- _TASK STATEMENT_: All the lines below should appear again unchanged, though their pictures should not.

Saved entries
#####

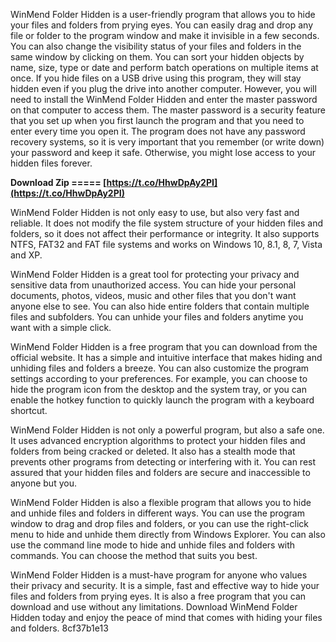 WinMend Folder Hidden is a user-friendly program that allows you to hide your files and folders from prying eyes. You can easily drag and drop any file or folder to the program window and make it invisible in a few seconds. You can also change the visibility status of your files and folders in the same window by clicking on them. You can sort your hidden objects by name, size, type or date and perform batch operations on multiple items at once. If you hide files on a USB drive using this program, they will stay hidden even if you plug the drive into another computer. However, you will need to install the WinMend Folder Hidden and enter the master password on that computer to access them. The master password is a security feature that you set up when you first launch the program and that you need to enter every time you open it. The program does not have any password recovery systems, so it is very important that you remember (or write down) your password and keep it safe. Otherwise, you might lose access to your hidden files forever.
 
**Download Zip ===== [https://t.co/HhwDpAy2PI](https://t.co/HhwDpAy2PI)**



WinMend Folder Hidden is not only easy to use, but also very fast and reliable. It does not modify the file system structure of your hidden files and folders, so it does not affect their performance or integrity. It also supports NTFS, FAT32 and FAT file systems and works on Windows 10, 8.1, 8, 7, Vista and XP.
  
WinMend Folder Hidden is a great tool for protecting your privacy and sensitive data from unauthorized access. You can hide your personal documents, photos, videos, music and other files that you don't want anyone else to see. You can also hide entire folders that contain multiple files and subfolders. You can unhide your files and folders anytime you want with a simple click.
  
WinMend Folder Hidden is a free program that you can download from the official website. It has a simple and intuitive interface that makes hiding and unhiding files and folders a breeze. You can also customize the program settings according to your preferences. For example, you can choose to hide the program icon from the desktop and the system tray, or you can enable the hotkey function to quickly launch the program with a keyboard shortcut.

WinMend Folder Hidden is not only a powerful program, but also a safe one. It uses advanced encryption algorithms to protect your hidden files and folders from being cracked or deleted. It also has a stealth mode that prevents other programs from detecting or interfering with it. You can rest assured that your hidden files and folders are secure and inaccessible to anyone but you.
  
WinMend Folder Hidden is also a flexible program that allows you to hide and unhide files and folders in different ways. You can use the program window to drag and drop files and folders, or you can use the right-click menu to hide and unhide them directly from Windows Explorer. You can also use the command line mode to hide and unhide files and folders with commands. You can choose the method that suits you best.
  
WinMend Folder Hidden is a must-have program for anyone who values their privacy and security. It is a simple, fast and effective way to hide your files and folders from prying eyes. It is also a free program that you can download and use without any limitations. Download WinMend Folder Hidden today and enjoy the peace of mind that comes with hiding your files and folders.
 8cf37b1e13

#####

- _SOLUTION_:
 WinMend Folder Hidden is a user-friendly program that allows you to hide your files and folders from prying eyes. You can easily drag and drop any file or folder to the program window and make it invisible in a few seconds. You can also change the visibility status of your files and folders in the same window by clicking on them. You can sort your hidden objects by name, size, type or date and perform batch operations on multiple items at once. If you hide files on a USB drive using this program, they will stay hidden even if you plug the drive into another computer. However, you will need to install the WinMend Folder Hidden and enter the master password on that computer to access them. The master password is a security feature that you set up when you first launch the program and that you need to enter every time you open it. The program does not have any password recovery systems, so it is very important that you remember (or write down) your password and keep it safe. Otherwise, you might lose access to your hidden files forever.
 
**Download Zip ===== [https://t.co/HhwDpAy2PI](https://t.co/HhwDpAy2PI)**



WinMend Folder Hidden is not only easy to use, but also very fast and reliable. It does not modify the file system structure of your hidden files and folders, so it does not affect their performance or integrity. It also supports NTFS, FAT32 and FAT file systems and works on Windows 10, 8.1, 8, 7, Vista and XP.
  
WinMend Folder Hidden is a great tool for protecting your privacy and sensitive data from unauthorized access. You can hide your personal documents, photos, videos, music and other files that you don't want anyone else to see. You can also hide entire folders that contain multiple files and subfolders. You can unhide your files and folders anytime you want with a simple click.
  
WinMend Folder Hidden is a free program that you can download from the official website. It has a simple and intuitive interface that makes hiding and unhiding files and folders a breeze. You can also customize the program settings according to your preferences. For example, you can choose to hide the program icon from the desktop and the system tray, or you can enable the hotkey function to quickly launch the program with a keyboard shortcut.

WinMend Folder Hidden is not only a powerful program, but also a safe one. It uses advanced encryption algorithms to protect your hidden files and folders from being cracked or deleted. It also has a stealth mode that prevents other programs from detecting or interfering with it. You can rest assured that your hidden files and folders are secure and inaccessible to anyone but you.
  
WinMend Folder Hidden is also a flexible program that allows you to hide and unhide files and folders in different ways. You can use the program window to drag and drop files and folders, or you can use the right-click menu to hide and unhide them directly from Windows Explorer. You can also use the command line mode to hide and unhide files and folders with commands. You can choose the method that suits you best.
  
WinMend Folder Hidden is a must-have program for anyone who values their privacy and security. It is a simple, fast and effective way to hide your files and folders from prying eyes. It is also a free program that you can download and use without any limitations. Download WinMend Folder Hidden today and enjoy the peace of mind that comes with hiding your files and folders.
 8cf37b1e13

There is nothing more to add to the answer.